When DS1 was little he had a best friend he and David were joined at the hip, however many times I invited David to play after school at ours Mum seemed reluctant but after much grumbling by her son gave in. Boys had a great time, but Ds1 was never invited back.
I fathomed out why it was, mainly from listening to Ds1 and friend talking and by observation.
Davids Mother had some close "Mum" friends with Dc's at the school, one she had known for years even before they had Dc's, their two sons were pushed together at every opportunity as their Mothers were great friends, however the boys were not natural playmates. However the Mums who were all close really pushed the Dc's to be friends, and seemingly didn't like their Dc's playing/or going on playdates with those whose parents were not part of the preferred circle.
A similar scenario could be at work here.

Rainraingoawayagain · 16/08/2017 14:14

Mindutopia. But I'm not asking to socialise with her. My DD just wants to go over like her friend does regularly

OP posts:
SantasLittleMonkeyButler · 16/08/2017 14:14

I was going to say the same as GreenTulips - were the girls invited to their house children of the mothers friends?

It may have been more about the parents having a social get together with their DCs, than purposely setting out to invite DCs to a specific children's party.

I'm not overly keen on having children to our house to play TBH, but I still do it.
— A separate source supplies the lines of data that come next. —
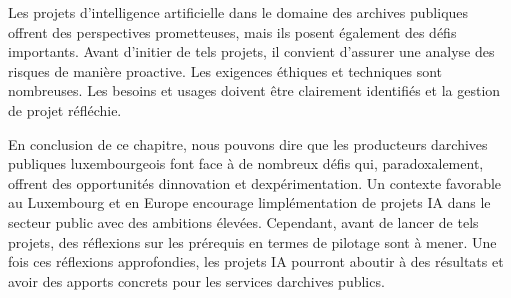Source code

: Les projets d'intelligence artificielle dans le domaine des archives
publiques offrent des perspectives prometteuses, mais ils posent
également des défis importants. Avant d'initier de tels projets, il convient
d'assurer une analyse des risques de manière proactive. Les exigences
éthiques et techniques sont nombreuses. Les besoins et usages doivent
être clairement identifiés et la gestion de projet réfléchie. \newline

En conclusion de ce chapitre, nous pouvons dire que les producteurs d\textquotesingle archives publiques luxembourgeois font
face à de nombreux défis qui, paradoxalement, offrent des opportunités
d\textquotesingle innovation et d\textquotesingle expérimentation. Un
contexte favorable au Luxembourg et en Europe encourage
l\textquotesingle implémentation de projets IA dans le secteur public
avec des ambitions élevées. Cependant, avant de lancer de tels projets,
des réflexions sur les prérequis en termes de pilotage sont à mener. Une
fois ces réflexions approfondies, les projets IA pourront aboutir à des
résultats et avoir des apports concrets pour les services
d\textquotesingle archives publics.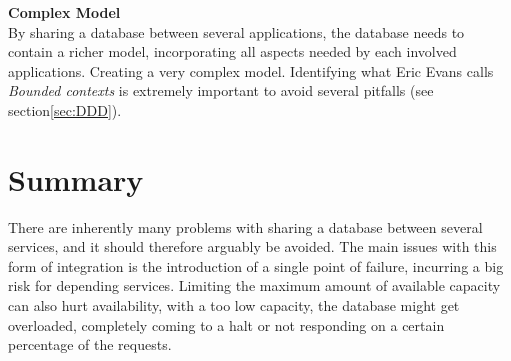 \textbf{Complex Model}\\
By sharing a database between several applications, the database needs to contain a richer model, incorporating all aspects needed by each involved applications. Creating a very complex model\cite[p.~6]{sadalage2012nosql}. Identifying what Eric Evans calls \textit{Bounded contexts} is extremely important to avoid several pitfalls (see section\ref{sec:DDD}).

\section{Summary}
There are inherently many problems with sharing a database between several services, and it should therefore arguably be avoided. The main issues with this form of integration is the introduction of a single point of failure, incurring a big risk for depending services. Limiting the maximum amount of available capacity can also hurt availability, with a too low capacity, the database might get overloaded, completely coming to a halt or not responding on a certain percentage of the requests.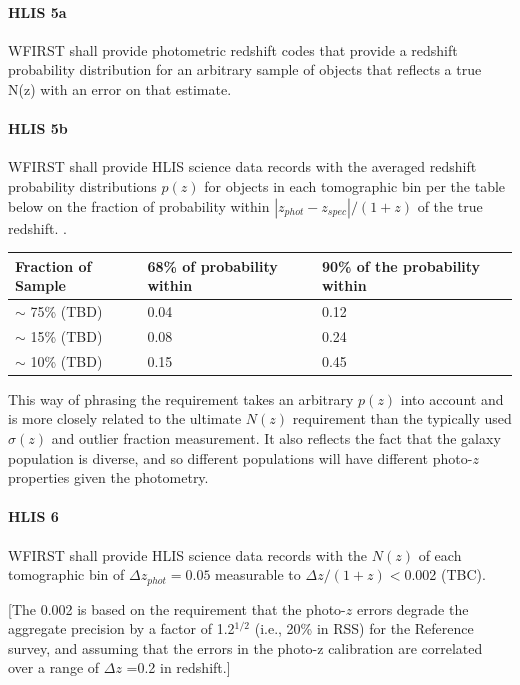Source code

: \paragraph{HLIS 5a} WFIRST shall provide photometric redshift codes that provide a
redshift probability distribution for an arbitrary sample of objects that
reflects a true N(z) with an error on that estimate.

\paragraph{HLIS 5b} WFIRST shall provide HLIS science data records with the
averaged redshift probability distributions $p(z)$ for objects in each tomographic
bin per the table below on the fraction of probability within
$|z_{phot}-z_{spec}|/(1+z)$ of the true redshift. .

\begin{table}[h]
\begin{center}
\begin{tabular}{@{}|l|l|l|@{}}
\hline
Fraction of Sample & 68\% of probability within & 90\% of the probability within\\
\hline
$\sim$ 75\% (TBD) & 0.04 & 0.12\\
$\sim$ 15\% (TBD) & 0.08 & 0.24\\
$\sim$ 10\% (TBD) & 0.15 & 0.45\\
\hline
\end{tabular}
\end{center}
\end{table}
This way of phrasing the requirement takes an arbitrary $p(z)$ into account and
is more closely related to the ultimate $N(z)$ requirement than the typically used
$\sigma(z)$ and outlier fraction measurement.  It also reflects the fact that the galaxy
population is diverse, and so different populations will have different photo-$z$
properties given the photometry.

\paragraph{HLIS 6} WFIRST shall provide HLIS science data records with the $N(z)$ of each
tomographic bin of $\Delta z_{phot}=0.05$ measurable to $\Delta z/(1+z)<$0.002
(TBC).

[The 0.002 is based on the requirement that the photo-$z$ errors degrade the
aggregate precision by a factor of 1.2$^{1/2}$ (i.e., 20\% in RSS) for the Reference
survey, and assuming that the errors in the photo-z calibration are correlated
over a range of $\Delta z$ =0.2 in redshift.]

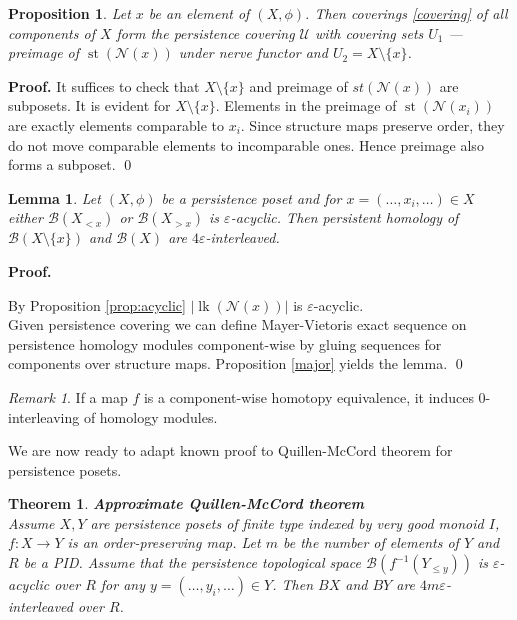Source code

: \documentclass[english,12pt]{article}
\newcounter{stmcounter}[section]
\newcounter{thcounter}
\numberwithin{equation}{section}
\newtheorem{proposition}[stmcounter]{Proposition}
\newtheorem{lemma}[stmcounter]{Lemma}
\newtheorem{theorem}[thcounter]{Theorem}
\theoremstyle{definition}
\theoremstyle{remark}
\newtheorem{remark}[stmcounter]{Remark}
\newenvironment{pf}{\noindent\textbf{Proof.}}{\qed}
\begin{document}
\begin{proposition}
  Let $x$ be an element of $(X,\phi)$. Then coverings \eqref{covering} of all components of $X$ form the persistence covering $\mathcal{U}$ with covering sets $U_1$ --- preimage of $\operatorname{st}(\mathcal{N}(x))$ under nerve functor and $U_2 = X \setminus \{x\}$.
\end{proposition}

\begin{pf}
  It suffices to check that $X \setminus \{x\}$ and preimage of $st(\mathcal{N}(x))$ are subposets.
  It is evident for $X \setminus \{x\}$. Elements in the preimage of $\operatorname{st}(\mathcal{N}(x_i))$ are exactly elements comparable to $x_i$. Since structure maps preserve order, they do not move comparable elements to incomparable ones. Hence preimage also forms a subposet.
\end{pf}\\

\begin{lemma}
  Let $(X,\phi)$ be a persistence poset and for $x=(\ldots,x_i,\ldots) \in X$ either $\mathcal{B}(X_{< x})$ or $\mathcal{B}(X_{> x})$ is $\varepsilon$-acyclic. Then persistent homology of $\mathcal{B}(X \setminus \{x\})$ and $\mathcal{B}(X)$ are $4\varepsilon$-interleaved.
\end{lemma}

\begin{pf} ~ \par
  By Proposition \ref{prop:acyclic} $\left|\operatorname{lk}(\mathcal{N}(x))\right|$ is $\varepsilon$-acyclic.\\

  Given persistence covering we can define Mayer-Vietoris exact sequence on persistence homology modules component-wise by gluing sequences for components over structure maps. Proposition \ref{major} yields the lemma.
\end{pf}

\begin{remark}
  If a map $f$ is a component-wise homotopy equivalence, it induces $0$-interleaving of homology modules.
\end{remark}

We are now ready to adapt known proof to Quillen-McCord theorem for persistence posets.

\begin{theorem} \textbf{Approximate Quillen-McCord theorem}\\
  Assume $X, Y$ are persistence posets of finite type indexed by very good monoid $I$, $f : X \to Y$ is an order-preserving map. Let $m$ be the number of elements of $Y$ and $R$ be a PID. Assume that the persistence topological space $\mathcal{B}(f^{-1}(Y_{\leqslant y}))$ is $\varepsilon$-acyclic over $R$ for any $y=(\ldots,y_i,\ldots) \in Y$. Then $BX$ and $BY$ are $4m\varepsilon$-interleaved over $R$.\\
\end{theorem}
\end{document}
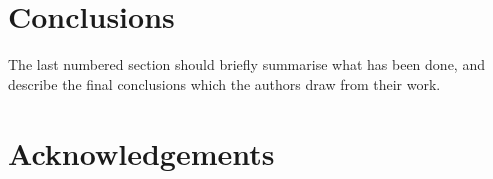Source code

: \documentclass[a4paper,fleqn,usenatbib]{mnras}
\begin{document}
\section{Conclusions}

The last numbered section should briefly summarise what has been done, and describe
the final conclusions which the authors draw from their work.

\section*{Acknowledgements}









\end{document}
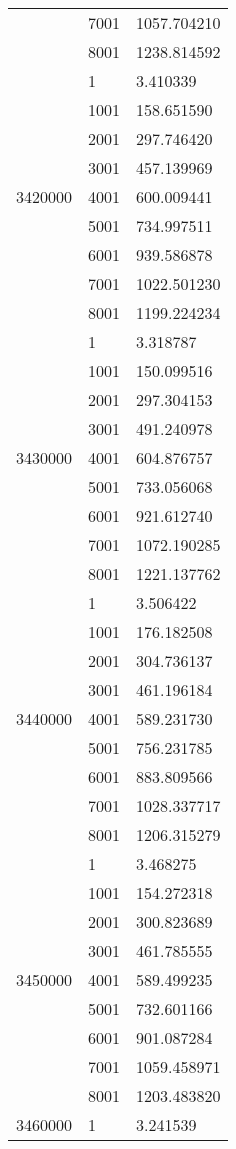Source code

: \begin{table}[htb!]
\begin{tabular}{lll}
 & 7001 & 1057.704210 \\
 & 8001 & 1238.814592 \\
\multirow[c]{9}{*}{3420000} & 1 & 3.410339 \\
 & 1001 & 158.651590 \\
 & 2001 & 297.746420 \\
 & 3001 & 457.139969 \\
 & 4001 & 600.009441 \\
 & 5001 & 734.997511 \\
 & 6001 & 939.586878 \\
 & 7001 & 1022.501230 \\
 & 8001 & 1199.224234 \\
\multirow[c]{9}{*}{3430000} & 1 & 3.318787 \\
 & 1001 & 150.099516 \\
 & 2001 & 297.304153 \\
 & 3001 & 491.240978 \\
 & 4001 & 604.876757 \\
 & 5001 & 733.056068 \\
 & 6001 & 921.612740 \\
 & 7001 & 1072.190285 \\
 & 8001 & 1221.137762 \\
\multirow[c]{9}{*}{3440000} & 1 & 3.506422 \\
 & 1001 & 176.182508 \\
 & 2001 & 304.736137 \\
 & 3001 & 461.196184 \\
 & 4001 & 589.231730 \\
 & 5001 & 756.231785 \\
 & 6001 & 883.809566 \\
 & 7001 & 1028.337717 \\
 & 8001 & 1206.315279 \\
\multirow[c]{9}{*}{3450000} & 1 & 3.468275 \\
 & 1001 & 154.272318 \\
 & 2001 & 300.823689 \\
 & 3001 & 461.785555 \\
 & 4001 & 589.499235 \\
 & 5001 & 732.601166 \\
 & 6001 & 901.087284 \\
 & 7001 & 1059.458971 \\
 & 8001 & 1203.483820 \\
\multirow[c]{9}{*}{3460000} & 1 & 3.241539 \\

\end{tabular}
\end{table}
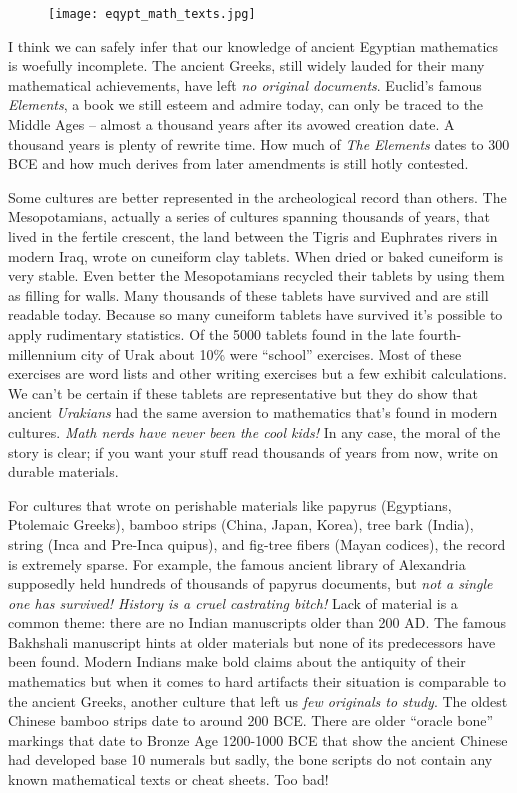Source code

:  \captionsetup[figure]{labelformat=empty}
\begin{figure}[htbp]
 \centering
\texttt{[image: eqypt\_math\_texts.jpg]}
\label{fig:7765x1}
\end{figure}


I think we can safely infer that our knowledge of ancient Egyptian
mathematics is woefully incomplete. The ancient Greeks, still widely
lauded for their many mathematical achievements, have left \emph{no
original documents}. Euclid's famous \emph{Elements}, a book we still
esteem and admire today, can only be traced to the Middle Ages -- almost
a thousand years after its avowed creation date. A thousand years is
plenty of rewrite time. How much of \emph{The Elements} dates to 300 BCE
and how much derives from later amendments is still hotly contested.

Some cultures are better represented in the archeological record than
others. The Mesopotamians, actually a series of cultures spanning
thousands of years, that lived in the fertile crescent, the land between
the Tigris and Euphrates rivers in modern Iraq, wrote on cuneiform clay
tablets. When dried or baked cuneiform is very stable. Even better the
Mesopotamians recycled their tablets by using them as filling for walls.
Many thousands of these tablets have survived and are still readable
today. Because so many cuneiform tablets have survived it's possible to
apply rudimentary statistics. Of the 5000 tablets found in the late
fourth-millennium city of Urak about 10\% were ``school'' exercises.
Most of these exercises are word lists and other writing exercises but a
few exhibit calculations. We can't be certain if these tablets are
representative but they do show that ancient \emph{Urakians} had the
same aversion to mathematics that's found in modern cultures. \emph{Math
nerds have never been the cool kids!} In any case, the moral of the
story is clear; if you want your stuff read thousands of years from now,
write on durable materials.

For cultures that wrote on perishable materials like papyrus (Egyptians,
Ptolemaic Greeks), bamboo strips (China, Japan, Korea), tree bark
(India), string (Inca and Pre-Inca quipus), and fig-tree fibers (Mayan
codices), the record is extremely sparse. For example, the famous
ancient library of Alexandria supposedly held hundreds of thousands of
papyrus documents, but \emph{not a single one has survived! History is a
cruel castrating bitch!} Lack of material is a common theme: there are
no Indian manuscripts older than 200 AD. The famous Bakhshali manuscript
hints at older materials but none of its predecessors have been found.
Modern Indians make bold claims about the antiquity of their mathematics
but when it comes to hard artifacts their situation is comparable to the
ancient Greeks, another culture that left us \emph{few originals to
study}. The oldest Chinese bamboo strips date to around 200 BCE. There
are older ``oracle bone'' markings that date to Bronze Age 1200-1000 BCE
that show the ancient Chinese had developed base 10 numerals but sadly,
the bone scripts do not contain any known mathematical texts or cheat
sheets. Too bad!

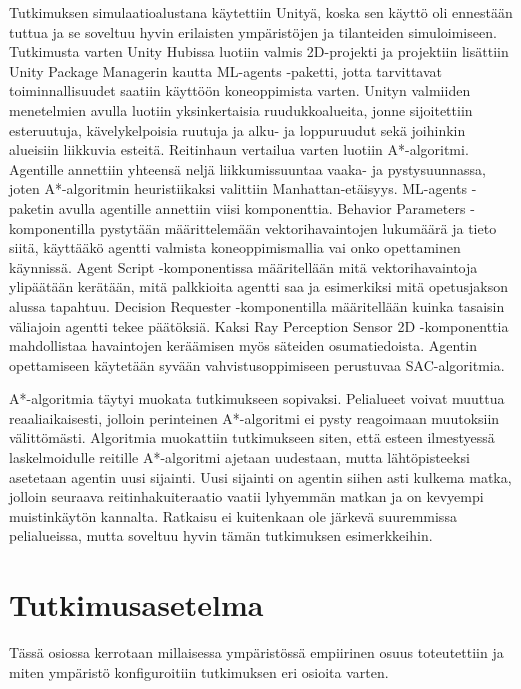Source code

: \documentclass[utf8]{gradu3}
\begin{document}
Tutkimuksen simulaatioalustana käytettiin Unityä, koska sen käyttö oli ennestään tuttua ja se soveltuu hyvin erilaisten ympäristöjen ja tilanteiden simuloimiseen. Tutkimusta varten Unity Hubissa luotiin valmis 2D-projekti ja projektiin lisättiin Unity Package Managerin kautta ML-agents -paketti, jotta tarvittavat toiminnallisuudet saatiin käyttöön koneoppimista varten. Unityn valmiiden menetelmien avulla luotiin yksinkertaisia ruudukkoalueita, jonne sijoitettiin esteruutuja, kävelykelpoisia ruutuja ja alku- ja loppuruudut sekä joihinkin alueisiin liikkuvia esteitä. Reitinhaun vertailua varten luotiin A*-algoritmi. Agentille annettiin yhteensä neljä liikkumissuuntaa vaaka- ja pystysuunnassa, joten A*-algoritmin heuristiikaksi valittiin Manhattan-etäisyys. ML-agents -paketin avulla agentille annettiin viisi komponenttia. Behavior Parameters -komponentilla pystytään määrittelemään vektorihavaintojen lukumäärä ja tieto siitä, käyttääkö agentti valmista koneoppimismallia vai onko opettaminen käynnissä. Agent Script -komponentissa määritellään mitä vektorihavaintoja ylipäätään kerätään, mitä palkkioita agentti saa ja esimerkiksi mitä opetusjakson alussa tapahtuu. Decision Requester -komponentilla määritellään kuinka tasaisin väliajoin agentti tekee päätöksiä. Kaksi Ray Perception Sensor 2D -komponenttia mahdollistaa havaintojen keräämisen myös säteiden osumatiedoista. Agentin opettamiseen käytetään syvään vahvistusoppimiseen perustuvaa SAC-algoritmia.

A*-algoritmia täytyi muokata tutkimukseen sopivaksi. Pelialueet voivat muuttua reaaliaikaisesti, jolloin perinteinen A*-algoritmi ei pysty reagoimaan muutoksiin välittömästi. Algoritmia muokattiin tutkimukseen siten, että esteen ilmestyessä laskelmoidulle reitille A*-algoritmi ajetaan uudestaan, mutta lähtöpisteeksi asetetaan agentin uusi sijainti. Uusi sijainti on agentin siihen asti kulkema matka, jolloin seuraava reitinhakuiteraatio vaatii lyhyemmän matkan ja on kevyempi muistinkäytön kannalta. Ratkaisu ei kuitenkaan ole järkevä suuremmissa pelialueissa, mutta soveltuu hyvin tämän tutkimuksen esimerkkeihin.

\section{Tutkimusasetelma}
\label{sec:tutkimusasetelma}

Tässä osiossa kerrotaan millaisessa ympäristössä empiirinen osuus toteutettiin ja miten ympäristö konfiguroitiin tutkimuksen eri osioita varten.
\end{document}
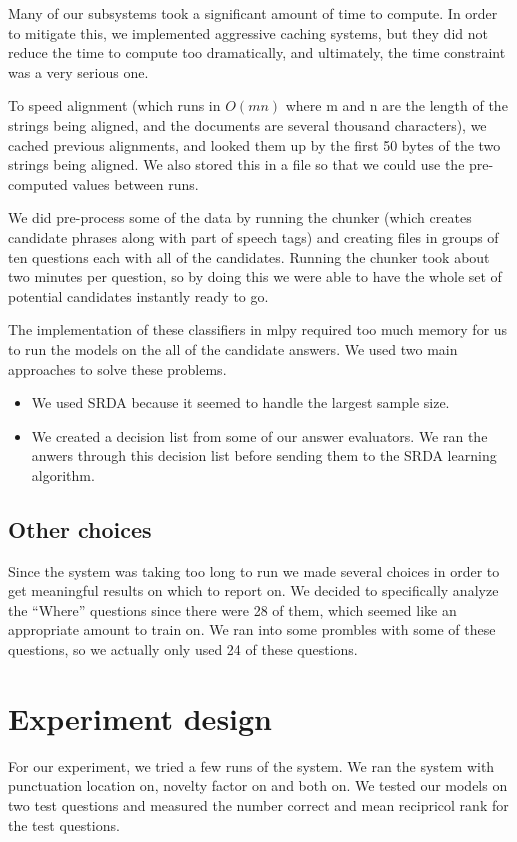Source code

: \documentclass{article}
\begin{document}
Many of our subsystems took a significant amount of time to compute.  In order
to mitigate this, we implemented aggressive caching systems, but they did not
reduce the time to compute too dramatically, and ultimately, the time constraint
was a very serious one.

To speed alignment (which runs in $O(mn)$ where m and n are the length of the strings being aligned, and the documents are several thousand characters), we cached previous alignments, and looked them up by the first 50 bytes of the two strings being aligned.  We also stored this in a file so that we could use the pre-computed values between runs.

We did pre-process some of the data by running the chunker (which creates
candidate phrases along with part of speech tags) and creating files in
groups of ten questions each with all of the candidates. Running the chunker
took about two minutes per question, so by doing this we were able to have
the whole set of potential candidates instantly ready to go.

The implementation of these classifiers in mlpy required too much memory for
us to run the models on the all of the candidate answers. We used two main approaches
to solve these problems.
\begin{itemize}
\item We used SRDA because it seemed to handle the largest sample size.
\item We created a decision list from some of our answer evaluators. We ran the anwers
through this decision list before sending them to the SRDA learning algorithm.
\end{itemize}

\subsection{Other choices}
Since the system was taking too long to run we made several choices in order
to get meaningful results on which to report on. We decided to specifically analyze
the ``Where'' questions since there were 28 of them, which seemed like an appropriate
amount to train on. We ran into some prombles with some of these questions, so we
actually only used 24 of these questions. 

\section{Experiment design}
For our experiment, we tried a few runs of the system. We ran the system with
punctuation location on, novelty factor on and both on.
We tested our models on two test questions and measured the number correct and
mean recipricol rank for the test questions.
\end{document}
Either that or I invite the friend out with us somewhere & offer to pick them up and drop them home.

You still have to be conscious not to take the piss.

Brighteyes27 · 16/08/2017 14:15

She sounds like a total user OP. It depends whether you want to rise above this and still have her DD round at yours knowing full well the play date is highly unlikely to be reciprocated. Or whether you feel sick of being used?
I answered the door once when it was torrential rain outside to a wet school pal of DS's asking if he could play with my DS. They were then in about year 1 or 2. I said it was too wet for DS to go out but he could come in if he wanted (as I felt sorry for him as his hair was wet and he had no jacket. Then as I let him in he waved to someone. I hadn't noticed his dippy mum in her big car parked on the edge of our drive. I knew her quite well and we get on fine but she can be a bit dippy (when it suits). She totally ignored me and shouted to her DS 'how long did SHE say you could stay for?' He said 'I dunno' and she shouts back to him 'ask then oh it's ok I'll just pick you up later on!' Still totally ignoring me. I was gobsmacked at her cheek but he's a nice boy, never any bother so I didn't get upset. But I wouldn't dream of doing that and no text or anything later to clarify whether or not we were going out (which we weren't as it was a very cold wet day) or to say thanks.
Another friend of DS's mum will text about getting the boys together when she wants him out of the house if her favoured DD is having friends over. They have a massive house but again she is another user and it was nearly always at ours.

EezerGoode · 16/08/2017 14:15

I'm afraid I'm the same as ugly flowers...sick to death of always having people here,feeding kids and adults,clearing up their mess,and they never return favour...I do it once ,no return play,I don't invite again...

PinguForPresident · 16/08/2017 14:18

If she replies "will arrange", how about you come back with "we could do Thursday or next Weds, how does 2pm suit?" and see what she says?